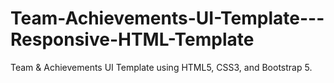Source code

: # Team-Achievements-UI-Template---Responsive-HTML-Template
Team &amp; Achievements UI Template using HTML5, CSS3, and Bootstrap 5.
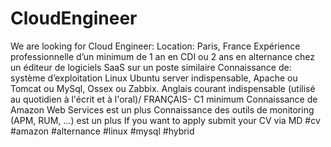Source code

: # CloudEngineer
We are looking for Cloud Engineer: Location: Paris, France Expérience professionnelle d’un minimum de 1 an en CDI ou 2 ans en alternance chez un éditeur de logiciels SaaS sur un poste similaire Connaissance de: système d’exploitation Linux Ubuntu server indispensable, Apache ou Tomcat ou MySql, Ossex ou Zabbix. Anglais courant indispensable (utilisé au quotidien à l'écrit et à l'oral)/ FRANÇAIS- C1 minimum Connaissance de Amazon Web Services est un plus Connaissance des outils de monitoring (APM, RUM, …) est un plus If you want to apply submit your CV via MD #cv #amazon #alternance #linux #mysql #hybrid
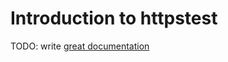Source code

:# Introduction to httpstest

TODO: write [great documentation](http://jacobian.org/writing/great-documentation/what-to-write/)
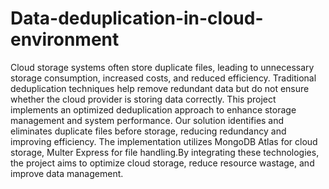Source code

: # Data-deduplication-in-cloud-environment

Cloud storage systems often store duplicate files, leading to unnecessary storage consumption, increased costs, and reduced efficiency. Traditional deduplication techniques help remove redundant data but do not ensure whether the cloud provider is storing data correctly. This project implements an optimized deduplication approach to enhance storage management and system performance. Our solution identifies and eliminates duplicate files before storage, reducing redundancy and improving efficiency. The implementation utilizes MongoDB Atlas for cloud storage, Multer Express for file handling.By integrating these technologies, the project aims to optimize cloud storage, reduce resource wastage, and improve data management.
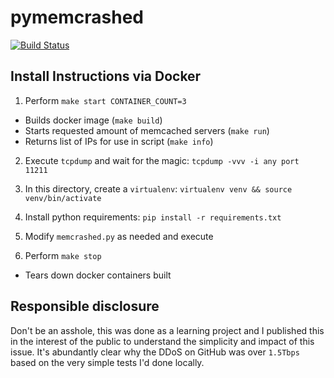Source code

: # pymemcrashed
[![Build Status](https://travis-ci.org/alexconrey/pymemcrashed.svg?branch=master)](https://travis-ci.org/alexconrey/pymemcrashed)

## Install Instructions via Docker
1. Perform `make start CONTAINER_COUNT=3`
  - Builds docker image (`make build`)
  - Starts requested amount of memcached servers (`make run`)
  - Returns list of IPs for use in script (`make info`)

2. Execute `tcpdump` and wait for the magic:
`tcpdump -vvv -i any port 11211`

3. In this directory, create a `virtualenv`:
`virtualenv venv && source venv/bin/activate`

4. Install python requirements:
`pip install -r requirements.txt`

5. Modify `memcrashed.py` as needed and execute

6. Perform `make stop`
  - Tears down docker containers built
## Responsible disclosure
Don't be an asshole, this was done as a learning project and I published this
in the interest of the public to understand the simplicity and impact of this
issue. It's abundantly clear why the DDoS on GitHub was over `1.5Tbps` based 
on the very simple tests I'd done locally. 
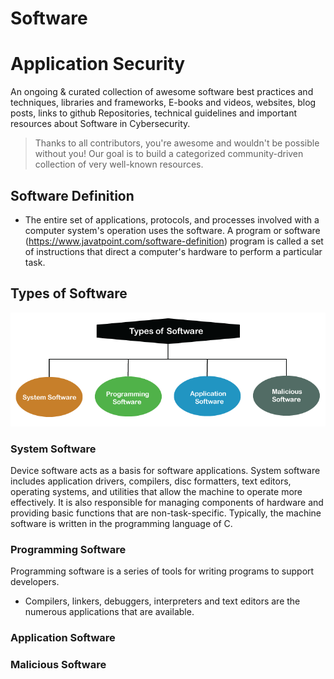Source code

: # Software 

# Application Security
An ongoing & curated collection of awesome software best practices and techniques, libraries and frameworks, E-books and videos, websites, blog posts, links to github Repositories, technical guidelines and important resources about Software in Cybersecurity.
> Thanks to all contributors, you're awesome and wouldn't be possible without you! Our goal is to build a categorized community-driven collection of very well-known resources.

## Software Definition

- The entire set of applications, protocols, and processes involved with a computer system's operation uses the software. A program or software (https://www.javatpoint.com/software-definition) program is called a set of instructions that direct a computer's hardware to perform a particular task.


## Types of Software

![software-definition](https://github.com/paulveillard/cybersecurity-software/blob/main/img/software-definition.png)

### System Software

Device software acts as a basis for software applications. System software includes application drivers, compilers, disc formatters, text editors, operating systems, and utilities that allow the machine to operate more effectively. It is also responsible for managing components of hardware and providing basic functions that are non-task-specific. Typically, the machine software is written in the programming language of C.

### Programming Software
Programming software is a series of tools for writing programs to support developers. 
- Compilers, linkers, debuggers, interpreters and text editors are the numerous applications that are available.

### Application Software

### Malicious Software

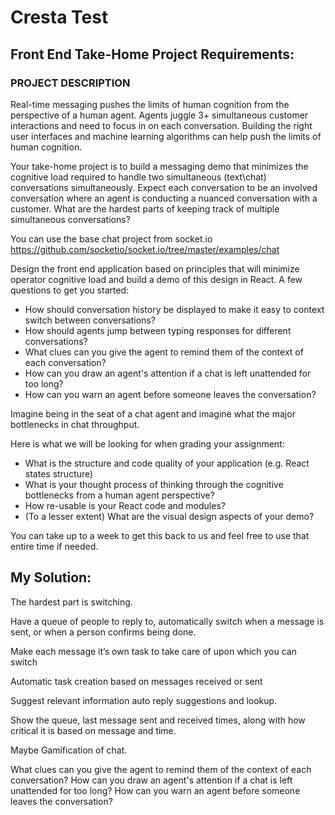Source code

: # Cresta Test

## Front End Take-Home Project Requirements:

### PROJECT DESCRIPTION

Real-time messaging pushes the limits of human cognition from the perspective of a human agent. Agents juggle 3+ simultaneous customer interactions and need to focus in on each conversation. Building the right user interfaces and machine learning algorithms can help push the limits of human cognition.

Your take-home project is to build a messaging demo that minimizes the cognitive load required to handle two simultaneous (text\chat) conversations simultaneously. Expect each conversation to be an involved conversation where an agent is conducting a nuanced conversation with a customer. What are the hardest parts of keeping track of multiple simultaneous conversations?

You can use the base chat project from socket.io https://github.com/socketio/socket.io/tree/master/examples/chat

Design the front end application based on principles that will minimize operator cognitive load and build a demo of this design in React. A few questions to get you started:

-   How should conversation history be displayed to make it easy to context switch between conversations?
-   How should agents jump between typing responses for different conversations?
-   What clues can you give the agent to remind them of the context of each conversation?
-   How can you draw an agent's attention if a chat is left unattended for too long?
-   How can you warn an agent before someone leaves the conversation?

Imagine being in the seat of a chat agent and imagine what the major bottlenecks in chat throughput.

Here is what we will be looking for when grading your assignment:

-   What is the structure and code quality of your application (e.g. React states structure)
-   What is your thought process of thinking through the cognitive bottlenecks from a human agent perspective?
-   How re-usable is your React code and modules?
-   (To a lesser extent) What are the visual design aspects of your demo?

You can take up to a week to get this back to us and feel free to use that entire time if needed.

## My Solution:

The hardest part is switching.

Have a queue of people to reply to, automatically switch when a message is sent, or when a person confirms being done.

Make each message it’s own task to take care of upon which you can switch

Automatic task creation based on messages received or sent

Suggest relevant information auto reply suggestions and lookup.

Show the queue, last message sent and received times, along with how critical it is based on message and time.

Maybe Gamification of chat.

What clues can you give the agent to remind them of the context of each conversation?
How can you draw an agent's attention if a chat is left unattended for too long?
How can you warn an agent before someone leaves the conversation?
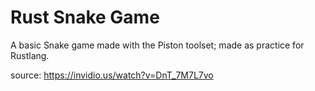 # Rust Snake Game
 A basic Snake game made with the Piston toolset; made as practice for Rustlang.

source: https://invidio.us/watch?v=DnT_7M7L7vo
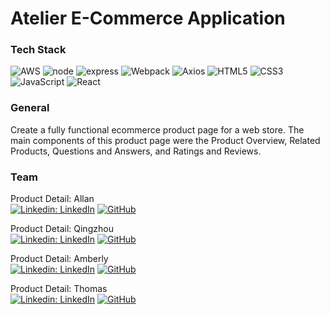 # Atelier E-Commerce Application

### Tech Stack
![AWS](https://img.shields.io/badge/AWS-%23FF9900.svg?style=for-the-badge&logo=amazon-aws&logoColor=white)
![node](https://img.shields.io/badge/Node.js-43853D?style=for-the-badge&logo=node.js&logoColor=white)
![express](https://img.shields.io/badge/Express.js-000000?style=for-the-badge&logo=express&logoColor=white)
![Webpack](https://img.shields.io/badge/webpack-%238DD6F9.svg?style=for-the-badge&logo=webpack&logoColor=black)
![Axios](https://img.shields.io/badge/axios-5a29e4.svg?style=for-the-badge&logo=axios&logoColor=white)
![HTML5](https://img.shields.io/badge/html5-%23E34F26.svg?style=for-the-badge&logo=html5&logoColor=white)
![CSS3](https://img.shields.io/badge/css3-%231572B6.svg?style=for-the-badge&logo=css3&logoColor=white)
![JavaScript](https://img.shields.io/badge/javascript-%23323330.svg?style=for-the-badge&logo=javascript&logoColor=%23F7DF1E)
![React](https://img.shields.io/badge/react-%2320232a.svg?style=for-the-badge&logo=react&logoColor=%2361DAFB)

### General
Create a fully functional ecommerce product page for a web store. The main components of this product page were the Product Overview, Related Products, Questions and Answers, and Ratings and Reviews.

### Team

Product Detail: Allan\
[![Linkedin: LinkedIn](https://img.shields.io/badge/linkedin-%230077B5.svg?style=for-the-badge&logo=linkedin&logoColor=white)](https://www.linkedin.com/in/allanviguilla/)
[![GitHub](https://img.shields.io/badge/github-%23121011.svg?style=for-the-badge&logo=github&logoColor=white)](https://github.com/allanviguilla)

Product Detail: Qingzhou\
[![Linkedin: LinkedIn](https://img.shields.io/badge/linkedin-%230077B5.svg?style=for-the-badge&logo=linkedin&logoColor=white)](#)
[![GitHub](https://img.shields.io/badge/github-%23121011.svg?style=for-the-badge&logo=github&logoColor=white)](#)

Product Detail: Amberly\
[![Linkedin: LinkedIn](https://img.shields.io/badge/linkedin-%230077B5.svg?style=for-the-badge&logo=linkedin&logoColor=white)](#)
[![GitHub](https://img.shields.io/badge/github-%23121011.svg?style=for-the-badge&logo=github&logoColor=white)](https://github.com/theivanluk)

Product Detail: Thomas\
[![Linkedin: LinkedIn](https://img.shields.io/badge/linkedin-%230077B5.svg?style=for-the-badge&logo=linkedin&logoColor=white)](#)
[![GitHub](https://img.shields.io/badge/github-%23121011.svg?style=for-the-badge&logo=github&logoColor=white)](#)
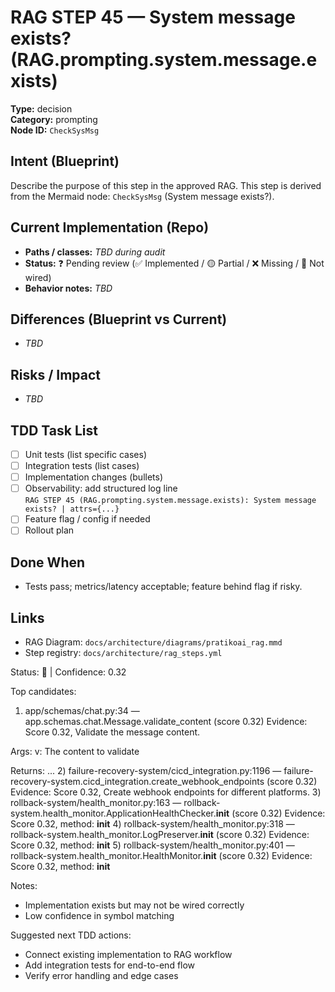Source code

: # RAG STEP 45 — System message exists? (RAG.prompting.system.message.exists)

**Type:** decision  
**Category:** prompting  
**Node ID:** `CheckSysMsg`

## Intent (Blueprint)
Describe the purpose of this step in the approved RAG. This step is derived from the Mermaid node: `CheckSysMsg` (System message exists?).

## Current Implementation (Repo)
- **Paths / classes:** _TBD during audit_
- **Status:** ❓ Pending review (✅ Implemented / 🟡 Partial / ❌ Missing / 🔌 Not wired)
- **Behavior notes:** _TBD_

## Differences (Blueprint vs Current)
- _TBD_

## Risks / Impact
- _TBD_

## TDD Task List
- [ ] Unit tests (list specific cases)
- [ ] Integration tests (list cases)
- [ ] Implementation changes (bullets)
- [ ] Observability: add structured log line  
  `RAG STEP 45 (RAG.prompting.system.message.exists): System message exists? | attrs={...}`
- [ ] Feature flag / config if needed
- [ ] Rollout plan

## Done When
- Tests pass; metrics/latency acceptable; feature behind flag if risky.

## Links
- RAG Diagram: `docs/architecture/diagrams/pratikoai_rag.mmd`
- Step registry: `docs/architecture/rag_steps.yml`


<!-- AUTO-AUDIT:BEGIN -->
Status: 🔌  |  Confidence: 0.32

Top candidates:
1) app/schemas/chat.py:34 — app.schemas.chat.Message.validate_content (score 0.32)
   Evidence: Score 0.32, Validate the message content.

Args:
    v: The content to validate

Returns:
  ...
2) failure-recovery-system/cicd_integration.py:1196 — failure-recovery-system.cicd_integration.create_webhook_endpoints (score 0.32)
   Evidence: Score 0.32, Create webhook endpoints for different platforms.
3) rollback-system/health_monitor.py:163 — rollback-system.health_monitor.ApplicationHealthChecker.__init__ (score 0.32)
   Evidence: Score 0.32, method: __init__
4) rollback-system/health_monitor.py:318 — rollback-system.health_monitor.LogPreserver.__init__ (score 0.32)
   Evidence: Score 0.32, method: __init__
5) rollback-system/health_monitor.py:401 — rollback-system.health_monitor.HealthMonitor.__init__ (score 0.32)
   Evidence: Score 0.32, method: __init__

Notes:
- Implementation exists but may not be wired correctly
- Low confidence in symbol matching

Suggested next TDD actions:
- Connect existing implementation to RAG workflow
- Add integration tests for end-to-end flow
- Verify error handling and edge cases
<!-- AUTO-AUDIT:END -->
-------
Please make an exact copy of the lines from the one holding "- Implementation exists" through the final line of the records above, nothing more.

- Implementation exists but may not be wired correctly
- Low confidence in symbol matching

Suggested next TDD actions:
- Connect existing implementation to RAG workflow
- Add integration tests for end-to-end flow
- Verify error handling and edge cases
<!-- AUTO-AUDIT:END -->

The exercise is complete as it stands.